Eles entraram na Liga de Copenhague e nunca mais saíram. O sistema do futebol dinamarquês é parecido com o inglês e o alemão, em que a partir da quinta divisão os clubes atuam apenas regionalmente. O CSC, desde sua fundação, joga apenas na capital. Depois de ter passado por várias divisões do futebol da cidade, hoje eles estão pela primeira vez na divisão principal, a um acesso da quarta divisão nacional.
“É nossa melhor posição na história. Além do nosso time principal, temos um time B, um time de veteranos e dois times femininos, todos jogando a Liga de Copenhague em divisões inferiores. Temos membros que pagam mensalmente para que o clube possa sobreviver e estamos querendo abrir uma nova sede fora de Christiannia”, diz Jan Hojrup, membro da diretoria do CSC que conversou com o UOL Esporte.
A organização não fica só no discurso. A sede oficial do CSC fica fora de Christiannia, mas uma visita ao local mostra apenas um prédio comum da capital Copenhague, sem nenhuma referência ao clube exceto alguns cartazes coloridos. Um morador do local, questionado sobre o assunto, explica a confusão. “A sede de verdade não é aqui. É em Christiannia. Tudo sobre Christiannia fica em Christiannia”, diz ele , com um sorriso no rosto.
“É o endereço da casa do presidente. Ele, como a maioria de nós, não mora aqui em Christiannia, que é uma comunidade muito restrita”, diz o técnico do CSC. Os campos de treinamento, assim como os jogadores e os funcionários, não ficam na cidade livre. Como outros clubes dinamarqueses, o CSC usa instalações públicas para seus treinos e jogos.
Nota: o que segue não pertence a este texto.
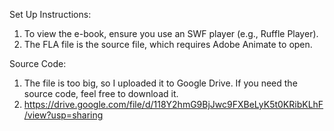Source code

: Set Up Instructions:

1. To view the e-book, ensure you use an SWF player (e.g., Ruffle Player).
2. The FLA file is the source file, which requires Adobe Animate to open.

Source Code:

1. The file is too big, so I uploaded it to Google Drive. If you need the source code, feel free to download it.
2. https://drive.google.com/file/d/118Y2hmG9BjJwc9FXBeLyK5t0KRibKLhF/view?usp=sharing
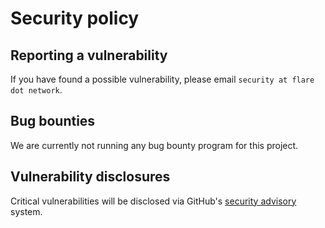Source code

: # Security policy

## Reporting a vulnerability

If you have found a possible vulnerability, please email
`security at flare dot network`.

## Bug bounties

We are currently not running any bug bounty program for this project.

## Vulnerability disclosures

Critical vulnerabilities will be disclosed via GitHub's
[security advisory](https://github.com/flare-foundation/flare-systems-deployment/security)
system.
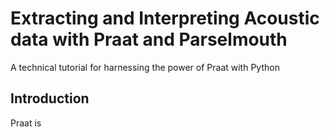 # Extracting and Interpreting Acoustic data with Praat and Parselmouth
A technical tutorial for harnessing the power of Praat with Python

## Introduction
Praat is 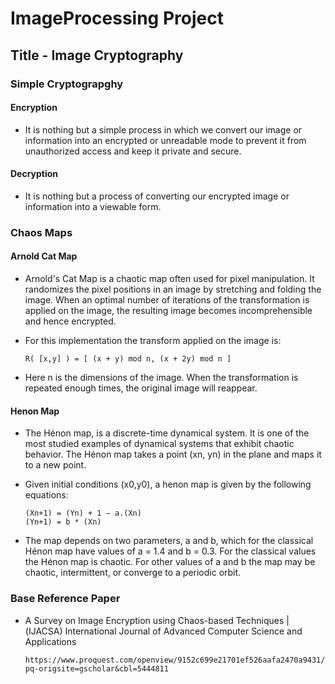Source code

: # ImageProcessing Project
## Title - Image Cryptography

### Simple Cryptograpghy
#### Encryption
 - It is nothing but a simple process in which we convert our image or information into an encrypted or unreadable mode to prevent it from unauthorized access and keep it private and secure.

#### Decryption 
 - It is nothing but a process of converting our encrypted image or information into a viewable form.

### Chaos Maps
#### Arnold Cat Map
 - Arnold's Cat Map is a chaotic map often used for pixel manipulation. It randomizes the pixel positions in an image by stretching and folding the image. When an optimal number of iterations of the transformation is applied on the image, the resulting image becomes incomprehensible and hence encrypted.

- For this implementation the transform applied on the image is:
      
      R( [x,y] ) = [ (x + y) mod n, (x + 2y) mod n ] 
- Here n is the dimensions of the image. When the transformation is repeated enough times, the original image will reappear.

#### Henon Map
- The Hénon map, is a discrete-time dynamical system. It is one of the most studied examples of dynamical systems that exhibit chaotic behavior. The Hénon map takes a point (xn, yn) in the plane and maps it to a new point.
- Given initial conditions (x0,y0), a henon map is given by the following equations:
  
      (Xn+1) = (Yn) + 1 − a.(Xn)
      (Yn+1) = b * (Xn)
- The map depends on two parameters, a and b, which for the classical Hénon map have values of a = 1.4 and b = 0.3. For the classical values the Hénon map is chaotic. For other values of a and b the map may be chaotic, intermittent, or converge to a periodic orbit.


### Base Reference Paper
 - A Survey on Image Encryption using Chaos-based Techniques |(IJACSA) International Journal of Advanced Computer Science and Applications 
                                          
       https://www.proquest.com/openview/9152c699e21701ef526aafa2470a9431/1?pq-origsite=gscholar&cbl=5444811

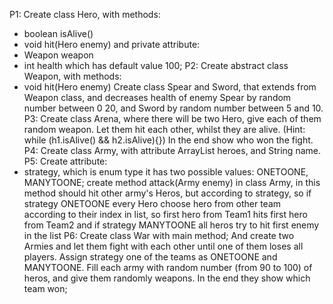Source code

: P1: Create class Hero, with methods:
- boolean isAlive()
- void hit(Hero enemy)
and private attribute:
- Weapon weapon
- int health which has default value 100;
P2: Create abstract class Weapon, with methods:
- void hit(Hero enemy)
Create class Spear and Sword, that extends from Weapon class, and decreases health of enemy Spear by random number between 0 20, and Sword by random number between 5 and 10.
P3: Create class Arena, where there will be two Hero, give each of them random weapon. Let them hit each other, whilst they are alive. (Hint: while (h1.isAlive() && h2.isAlive){}) In the end show who won the fight.
P4: Create class Army, with attribute ArrayList<Hero> heroes, and String name.
P5: Create attribute:
- strategy, which is enum type it has two possible values: ONETOONE, MANYTOONE;
create method attack(Army enemy) in class Army, in this method should hit other army's Heros, but according to strategy, so if strategy ONETOONE every Hero choose hero from other team according to their index in list, so first hero from Team1 hits first hero from Team2 and if strategy MANYTOONE all heros try to hit first enemy in the list
P6: Create class War with main method; And create two Armies and let them fight with each other until one of them loses all players. Assign strategy one of the teams as ONETOONE and MANYTOONE. Fill each army with random number (from 90 to 100) of heros, and give them randomly weapons. In the end they show which team won;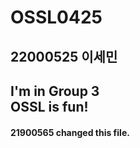 # OSSL0425
22000525 이세민
--------------
I'm in Group 3    
OSSL is fun!
---
#### 21900565 changed this file.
A polícia nunca conseguiu acabar com a Christiannia
Christiannia foi, ao longo dos anos, palco de diversos conflitos com a polícia. A questão mais recorrente e sensível diz respeito ao consumo de drogas, já que a maconha que é vendida abertamente na região é apenas tolerada pelo governo dinamarquês. O problema é que as autoridades nunca conseguiram, após mais de 40 anos da criação da comunidade, retomar a área à força, e hoje tolera a situação.
A “cidade livre” virou uma atração de Copenhague, que promove Christiannia e, obviamente, lucra com o local. Uma visita à luz do dia mostra que a comunidade não é exclusiva para jovens aventureiros. Grupos de senhoras, pais acompanhados dos filhos e trabalhadores dinamarqueses dividem espaço com os cerca de 800 moradores, que vivem em barracões com pouca infraestrutura.
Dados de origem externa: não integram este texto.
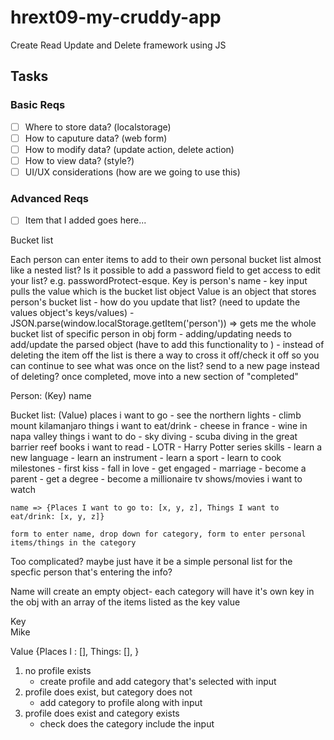 # hrext09-my-cruddy-app
Create Read Update and Delete framework using JS

 ## Tasks

 ### Basic Reqs
- [ ] Where to store data? (localstorage)
- [ ] How to caputure data? (web form)
- [ ] How to modify data? (update action, delete action)
- [ ] How to view data? (style?)
- [ ] UI/UX considerations (how are we going to use this)

 ### Advanced Reqs
- [ ] Item that I added goes here...

Bucket list

Each person can enter items to add to their own personal bucket list almost like a nested list?
Is it possible to add a password field to get access to edit your list? e.g. passwordProtect-esque.
Key is person's name
	- key input pulls the value which is the bucket list object
Value is an object that stores person's bucket list 
	- how do you update that list? (need to update the values object's keys/values)
	- JSON.parse(window.localStorage.getItem('person')) => gets me the whole bucket list of specific person in obj form
	- adding/updating needs to add/update the parsed object (have to add this functionality to )
	- instead of deleting the item off the list is there a way to cross it off/check it off so you can continue to see what was once on the list? send to a new page instead of deleting? once completed, move into a new section of "completed"

Person: (Key)
	name

Bucket list: (Value)
	places i want to go
		- see the northern lights
		- climb mount kilamanjaro
	things i want to eat/drink
		- cheese in france
		- wine in napa valley
	things i want to do
		- sky diving
		- scuba diving in the great barrier reef
	books i want to read
		- LOTR
		- Harry Potter series
	skills
		- learn a new language
		- learn an instrument
		- learn a sport
		- learn to cook
	milestones
		- first kiss
		- fall in love
		- get engaged
		- marriage
		- become a parent
		- get a degree
		- become a millionaire
	tv shows/movies i want to watch

	name => {Places I want to go to: [x, y, z], Things I want to eat/drink: [x, y, z]}

	form to enter name, drop down for category, form to enter personal items/things in the category


Too complicated? maybe just have it be a simple personal list for the specfic person that's entering the info?


Name will create an empty object- each category will have it's own key in the obj with an array of the items listed as the key value

Key                  
Mike

Value
{Places I : [], Things: [], }            

1. no profile exists
	- create profile and add category that's selected with input
2. profile does exist, but category does not
	- add category to profile along with input
3. profile does exist and category exists
	- check does the category include the input
	
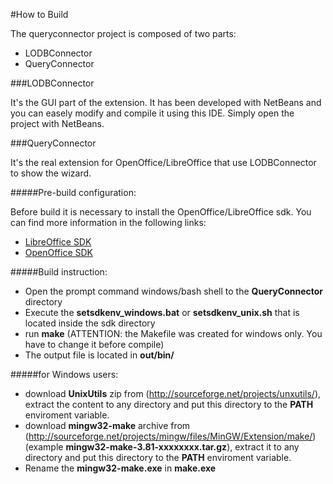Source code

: #How to Build

The queryconnector project is composed of two parts:

* LODBConnector
* QueryConnector

###LODBConnector

It's the GUI part of the extension. It has been developed with NetBeans and you
can easely modify and compile it using this IDE. Simply open the project with 
NetBeans.

###QueryConnector

It's the real extension for OpenOffice/LibreOffice that use LODBConnector to show the wizard.

#####Pre-build configuration:

Before build it is necessary to install the OpenOffice/LibreOffice sdk.
You can find more information in the following links:

* [LibreOffice SDK](http://api.libreoffice.org/docs/install.html)
* [OpenOffice SDK](http://www.openoffice.org/download/sdk/)

#####Build instruction:

* Open the prompt command windows/bash shell to the **QueryConnector** directory
* Execute the **setsdkenv_windows.bat** or **setsdkenv_unix.sh** that is located inside the sdk directory
* run **make** (ATTENTION: the Makefile was created for windows only. You have to change it before compile)
* The output file is located in **out/bin/**

#####for Windows users:

* download **UnixUtils** zip from (http://sourceforge.net/projects/unxutils/), extract the content to any directory and put  this directory to the **PATH** enviroment variable.
* download **mingw32-make** archive from (http://sourceforge.net/projects/mingw/files/MinGW/Extension/make/) (example **mingw32-make-3.81-xxxxxxxx.tar.gz**), extract it to any directory and put this directory to the **PATH** enviroment variable.
* Rename the **mingw32-make.exe** in **make.exe**
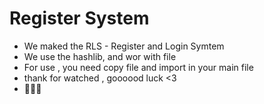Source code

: # Register System
* We maked the RLS - Register and Login Symtem
* We use the hashlib, and wor with file
* For use , you need copy file and import in your main file
* thank for watched , goooood luck <3
* 💚💚💚  
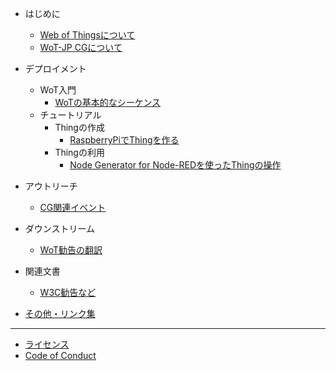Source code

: - はじめに
  - [Web of Thingsについて](about.md)
  - [WoT-JP CGについて](aboutcg.md)

- デプロイメント
  - WoT入門
    - [WoTの基本的なシーケンス](basicsequence.md)
  - チュートリアル
    - Thingの作成
      - [RaspberryPiでThingを作る](raspithing.md)
    - Thingの利用
      - [Node Generator for Node-REDを使ったThingの操作](nodegen-tutorial.md)

- アウトリーチ
  - [CG関連イベント](event.md)

- ダウンストリーム
  - [WoT勧告の翻訳](translation.md)

- 関連文書
  - [W3C勧告など](recs.md)

- [その他・リンク集](misc.md)

---

- [ライセンス](LICENSE.md)
- [Code of Conduct](CODE_OF_CONDUCT.md)

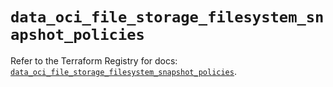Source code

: # `data_oci_file_storage_filesystem_snapshot_policies`

Refer to the Terraform Registry for docs: [`data_oci_file_storage_filesystem_snapshot_policies`](https://registry.terraform.io/providers/oracle/oci/7.19.0/docs/data-sources/file_storage_filesystem_snapshot_policies).
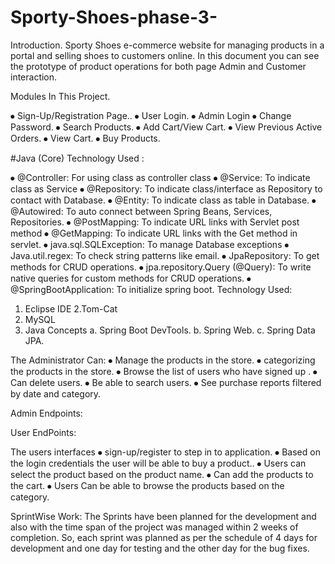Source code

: # Sporty-Shoes-phase-3-


Introduction.
Sporty Shoes e-commerce website for managing products in a portal and selling shoes to customers online. 
In this document you can see the prototype of product operations for both page Admin and Customer interaction.



Modules In This Project.

⦁	Sign-Up/Registration Page.. 
⦁	User Login. 
⦁	Admin Login
⦁	Change Password. 
⦁	Search Products. 
⦁	Add Cart/View Cart.
⦁	View Previous Active Orders.
⦁	View Cart.
⦁	Buy Products.



#Java (Core) Technology Used :

⦁	@Controller:   For using class as controller class 
⦁	@Service:      To indicate class as Service 
⦁	@Repository: To indicate class/interface as Repository to contact with Database. 
⦁	@Entity:         To indicate class as table in Database. 
⦁	@Autowired:  To auto connect between Spring Beans, Services, Repositories. 
⦁	@PostMapping: To indicate URL links with Servlet post method 
⦁	@GetMapping:  To indicate URL links with the Get method in servlet. 
⦁	java.sql.SQLException: To manage Database exceptions 
⦁	Java.util.regex:   To check string patterns like email. 
⦁	JpaRepository: To get methods for CRUD operations. 
⦁	 jpa.repository.Query (@Query): To write native queries for custom methods for CRUD operations. 
⦁	 @SpringBootApplication: To initialize spring boot. 
Technology Used:
1. Eclipse IDE 
2.Tom-Cat
3. MySQL
4. Java Concepts
    a. Spring Boot DevTools.
    b. Spring Web.
    c. Spring Data JPA.

The Administrator Can:
⦁	Manage the products in the store.
⦁	categorizing the products in the store.
⦁	Browse the list of users who have signed up .
⦁	Can delete users.
⦁	Be able to search users.
⦁	See purchase reports filtered by date and category.


Admin Endpoints:
 


User EndPoints:

 

The users interfaces
⦁	sign-up/register to step in to application.
⦁	Based on the login credentials the user will be able to buy a product..
⦁	Users can select the product based on the product name.
⦁	Can add the products to the cart.
⦁	Users Can be able to browse the products  based on the category.




SprintWise Work:
The Sprints have been planned for the development and also with the time span of the project was managed within 2 weeks of completion.
So, each sprint was planned as per the schedule of 4 days for development and one day for testing and the other day for the bug  fixes.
O local tem área de convivência, tendas de venda de lembranças de Christiannia e food trucks, além de museus da cidade e várias pequenas galerias de arte. Em uma rua isolada, a maconha é vendida ao ar livre e pode ser comprada por qualquer pessoa. No fim do ano, os moradores e visitantes mais frequentes ainda montam uma mini feira de Natal, com artigos especiais para a época.